Two months later in Champaign at another Nike Combine, Peavy won the SPARQ award for testing out with another 4.5 40 time and 4.0 shuttle.

Even though Wisconsin was short on scholarships, Peavy's performance at Wisconsin's one-day summer camp Sunday warranted head coach Bret Bielema giving him a full offer … and Peavy committed shortly thereafter over offers from Central Michigan, Minnesota and Wyoming.

Returning for a fourth season, Badger Nation does a meet and greet with the newer members of the Wisconsin football team, shedding a light on some of the unknown kids that figure to be important parts of the Badgers' future.

Asking 15 questions, we call this segment the Freshman Fifteen.

What's been the hardest part for you adjusting to college life?

Peavy: Probably adjusting to the schedule.
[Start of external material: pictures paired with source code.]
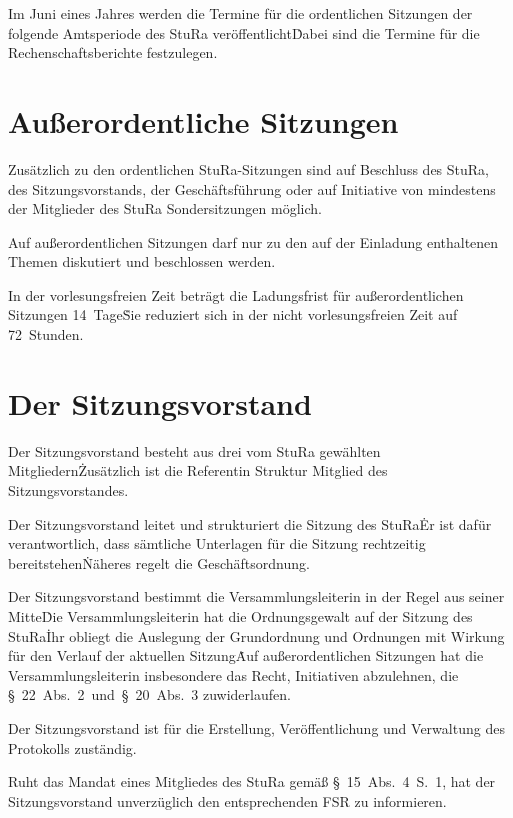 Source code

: \begin{multicols}{2}
\Abs \Satz Im Juni eines Jahres werden die Termine für die ordentlichen Sitzungen der folgende Amtsperiode des StuRa veröffentlicht\. Dabei sind die Termine für die Rechenschaftsberichte festzulegen.



\section{Außerordentliche Sitzungen}

\Abs \Satz Zusätzlich zu den ordentlichen StuRa-Sitzungen sind auf Beschluss des StuRa, des Sitzungsvorstands, der Geschäftsführung oder auf Initiative von mindestens  der Mitglieder des StuRa Sondersitzungen möglich.

\Abs \Satz Auf außerordentlichen Sitzungen darf nur zu den auf der Einladung enthaltenen Themen diskutiert und beschlossen werden.

\Abs \Satz In der vorlesungsfreien Zeit beträgt die Ladungsfrist für außerordentlichen Sitzungen 14~Tage\. Sie reduziert sich in der nicht vorlesungsfreien Zeit auf 72~Stunden.



\section{Der Sitzungsvorstand}

\Abs \Satz Der Sitzungsvorstand besteht aus drei vom StuRa gewählten Mitgliedern\. Zusätzlich ist die Referentin Struktur Mitglied des Sitzungsvorstandes.

\Abs \Satz Der Sitzungsvorstand leitet und strukturiert die Sitzung des StuRa\. Er ist dafür verantwortlich, dass sämtliche Unterlagen für die Sitzung rechtzeitig bereitstehen\. Näheres regelt die Geschäftsordnung.

\Abs \Satz Der Sitzungsvorstand bestimmt die Versammlungsleiterin in der Regel aus seiner Mitte\. Die Versammlungsleiterin hat die Ordnungsgewalt auf der Sitzung des StuRa\. Ihr obliegt die Auslegung der Grundordnung und Ordnungen mit Wirkung für den Verlauf der aktuellen Sitzung\. Auf außerordentlichen Sitzungen hat die Versammlungsleiterin insbesondere das Recht, Initiativen abzulehnen, die §~22~Abs.~2~und~§~20~Abs.~3 zuwiderlaufen.

\Abs \Satz Der Sitzungsvorstand ist für die Erstellung, Veröffentlichung und Verwaltung des Protokolls zuständig.

\Abs \Satz Ruht das Mandat eines Mitgliedes des StuRa gemäß §~15~Abs.~4~S.~1, hat der Sitzungsvorstand unverzüglich den entsprechenden FSR zu informieren.



\end{multicols}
There's a lot of things packed into my schedule every day, so there's really not as much time to chill and do the things that I like to do. That's all right because I am enjoying it.
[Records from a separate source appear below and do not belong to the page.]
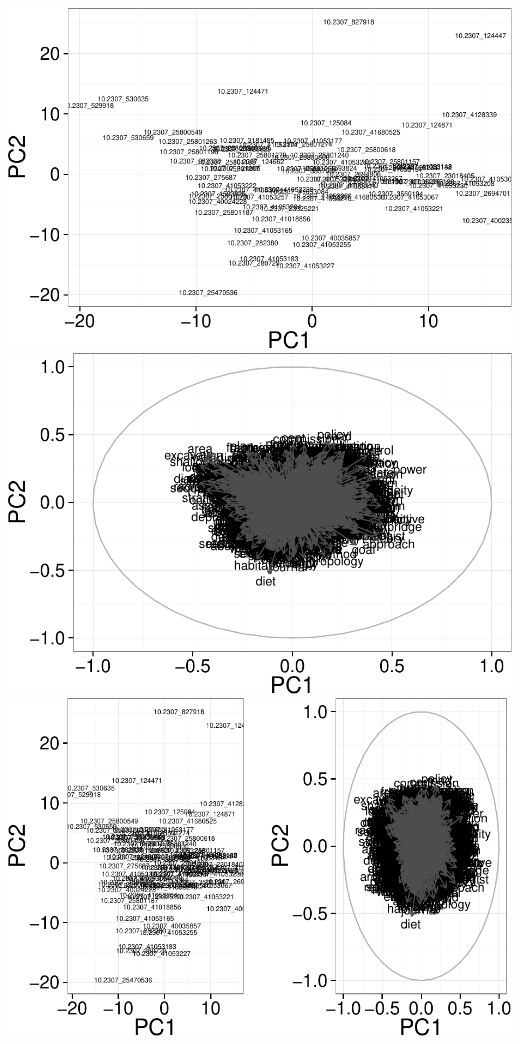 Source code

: \documentclass[10pt]{article}
\newenvironment{CodeChunk}{}{}
\begin{document}
\begin{CodeChunk}
\begin{CodeChunk}
\includegraphics{509Assignment_files/figure-latex/onegram3-10} 
\includegraphics{509Assignment_files/figure-latex/onegram3-11} 
\includegraphics{509Assignment_files/figure-latex/onegram3-12} 

\end{CodeChunk}
\end{CodeChunk}
\end{document}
What's been the hardest part adjusting to college football?

Peavy: Just adjusting to the speed of the game and the physicality for sure. That's an adjustment. Every little thing that you can have on somebody will separate you from everybody else. You have to find what that is that you have.

Since you arrived here, how have you changed your body to prepare for the college game?

Peavy: It would have to be my route running and my precision, just making sure I am running everything just right.

What do you think your strengths are right now where you can help this team and what your biggest areas of weaknesses?

Peavy: I would say my speed is my biggest strength and having sure hands. Things I need to fix a little bit more is being a little more physical, going up for passes and not being scared going across the middle, things like that.

How is Madison different than your home town of Kenosha? What's the biggest difference?

Peavy: There's definitely a lot more people and more diversity here. It's a lot more fun for sure.

Do you have any idea what you want to study in college?

Peavy: I have not given too much thought into that. I don't know what I want to major in, so I am just taking general classes right now.

What's your favorite place on the Madison campus?

Peavy: Probably the SERF. I like going there and playing some basketball.

What's your least favorite place on campus?

Peavy: I am not sure. I don't have one yet.

What do you enjoy doing most in your free time when you get the chance to kick back and relax?

Peavy: Just going around and messing around with the guys. We are a group that likes to have fun.

Who did you live with this fall? How are those relationships?

Peavy: I am living with Keelon Brookins and it's nice. He's just like me, so it's a lot of fun.

What's the most interesting thing you've learn about Keelon?

Peavy: He talks in his sleep. He's mumbling something all the time.

Who was your big brother and what was the biggest thing you learned from him?

Peavy: My big brother was Jared Abbrederis and the biggest thing he taught me was always trusting the system and going along with everything. Everything will be just fine if I do that.

Where does your biggest support come from? Family? Friends? Teammates?

Peavy: It would have to be my young brother, Jaden. Definitely him. We talk every day. He's just been through a lot in his life and he pushed me to do great. I want to be able to give him everything he wants one day.

What's your parents reaction to you playing college football here, being on your own for the first time and starting your journey at this school?

Peavy: When I am with them, they aren't too excited about it, but I know when they leave they always talk about it. They are proud of me and everything.

What's the best part of being a Wisconsin football player and putting on that red and white jersey, especially when you ran out on the field for the first time?

Peavy: It was definitely different than high school. There were a lot more fans, it was louder, faster, way more intense. Everything just changes about the game and brings everything to a whole new level.